→ **Prompt**: After locating the line that contains "When converting from a" in the data below, set down exactly that line and each one after it through the line that contains "4. Set transformation", and nothing more.

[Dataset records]
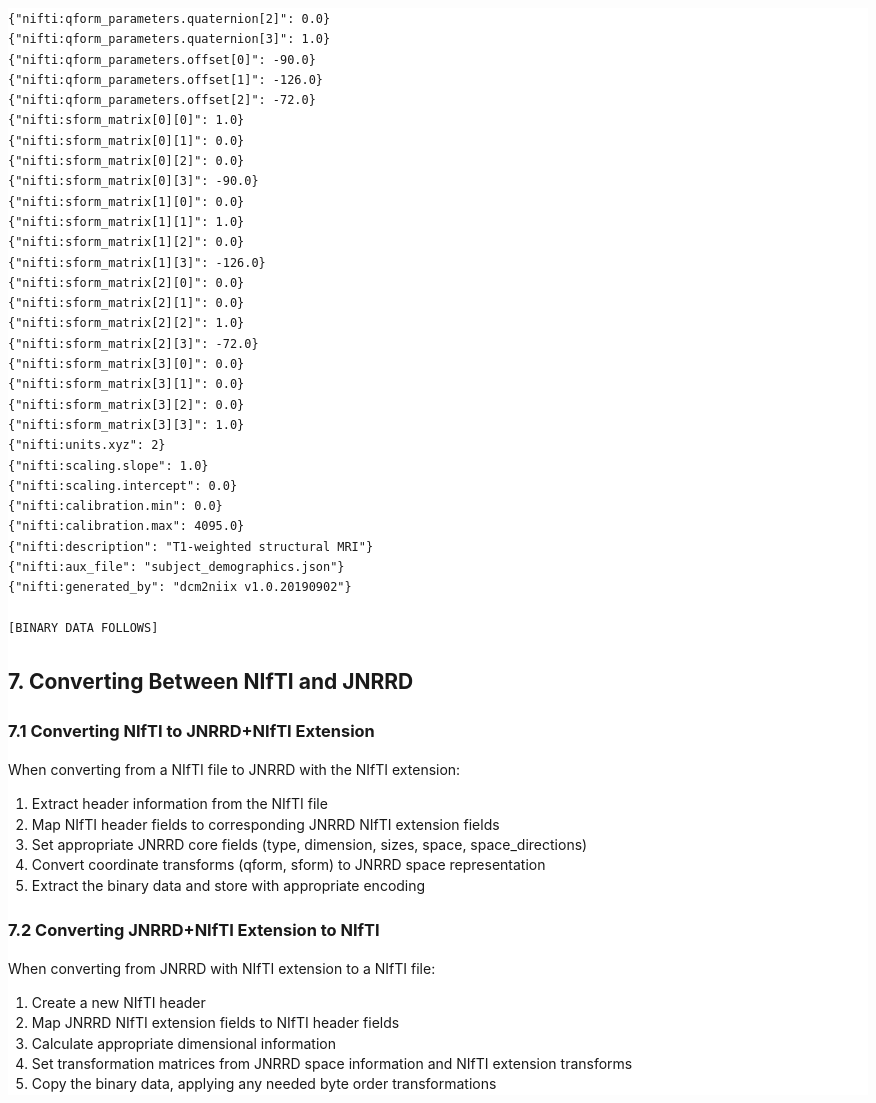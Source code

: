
 ```
{"nifti:qform_parameters.quaternion[2]": 0.0}
{"nifti:qform_parameters.quaternion[3]": 1.0}
{"nifti:qform_parameters.offset[0]": -90.0}
{"nifti:qform_parameters.offset[1]": -126.0}
{"nifti:qform_parameters.offset[2]": -72.0}
{"nifti:sform_matrix[0][0]": 1.0}
{"nifti:sform_matrix[0][1]": 0.0}
{"nifti:sform_matrix[0][2]": 0.0}
{"nifti:sform_matrix[0][3]": -90.0}
{"nifti:sform_matrix[1][0]": 0.0}
{"nifti:sform_matrix[1][1]": 1.0}
{"nifti:sform_matrix[1][2]": 0.0}
{"nifti:sform_matrix[1][3]": -126.0}
{"nifti:sform_matrix[2][0]": 0.0}
{"nifti:sform_matrix[2][1]": 0.0}
{"nifti:sform_matrix[2][2]": 1.0}
{"nifti:sform_matrix[2][3]": -72.0}
{"nifti:sform_matrix[3][0]": 0.0}
{"nifti:sform_matrix[3][1]": 0.0}
{"nifti:sform_matrix[3][2]": 0.0}
{"nifti:sform_matrix[3][3]": 1.0}
{"nifti:units.xyz": 2}
{"nifti:scaling.slope": 1.0}
{"nifti:scaling.intercept": 0.0}
{"nifti:calibration.min": 0.0}
{"nifti:calibration.max": 4095.0}
{"nifti:description": "T1-weighted structural MRI"}
{"nifti:aux_file": "subject_demographics.json"}
{"nifti:generated_by": "dcm2niix v1.0.20190902"}

[BINARY DATA FOLLOWS]
```

## 7. Converting Between NIfTI and JNRRD

### 7.1 Converting NIfTI to JNRRD+NIfTI Extension

When converting from a NIfTI file to JNRRD with the NIfTI extension:

1. Extract header information from the NIfTI file
2. Map NIfTI header fields to corresponding JNRRD NIfTI extension fields
3. Set appropriate JNRRD core fields (type, dimension, sizes, space, space_directions)
4. Convert coordinate transforms (qform, sform) to JNRRD space representation
5. Extract the binary data and store with appropriate encoding

### 7.2 Converting JNRRD+NIfTI Extension to NIfTI

When converting from JNRRD with NIfTI extension to a NIfTI file:

1. Create a new NIfTI header
2. Map JNRRD NIfTI extension fields to NIfTI header fields
3. Calculate appropriate dimensional information
4. Set transformation matrices from JNRRD space information and NIfTI extension transforms
5. Copy the binary data, applying any needed byte order transformations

→ **Answer to the problem**:
When converting from a NIfTI file to JNRRD with the NIfTI extension:

1. Extract header information from the NIfTI file
2. Map NIfTI header fields to corresponding JNRRD NIfTI extension fields
3. Set appropriate JNRRD core fields (type, dimension, sizes, space, space_directions)
4. Convert coordinate transforms (qform, sform) to JNRRD space representation
5. Extract the binary data and store with appropriate encoding

### 7.2 Converting JNRRD+NIfTI Extension to NIfTI

When converting from JNRRD with NIfTI extension to a NIfTI file:

1. Create a new NIfTI header
2. Map JNRRD NIfTI extension fields to NIfTI header fields
3. Calculate appropriate dimensional information
4. Set transformation matrices from JNRRD space information and NIfTI extension transforms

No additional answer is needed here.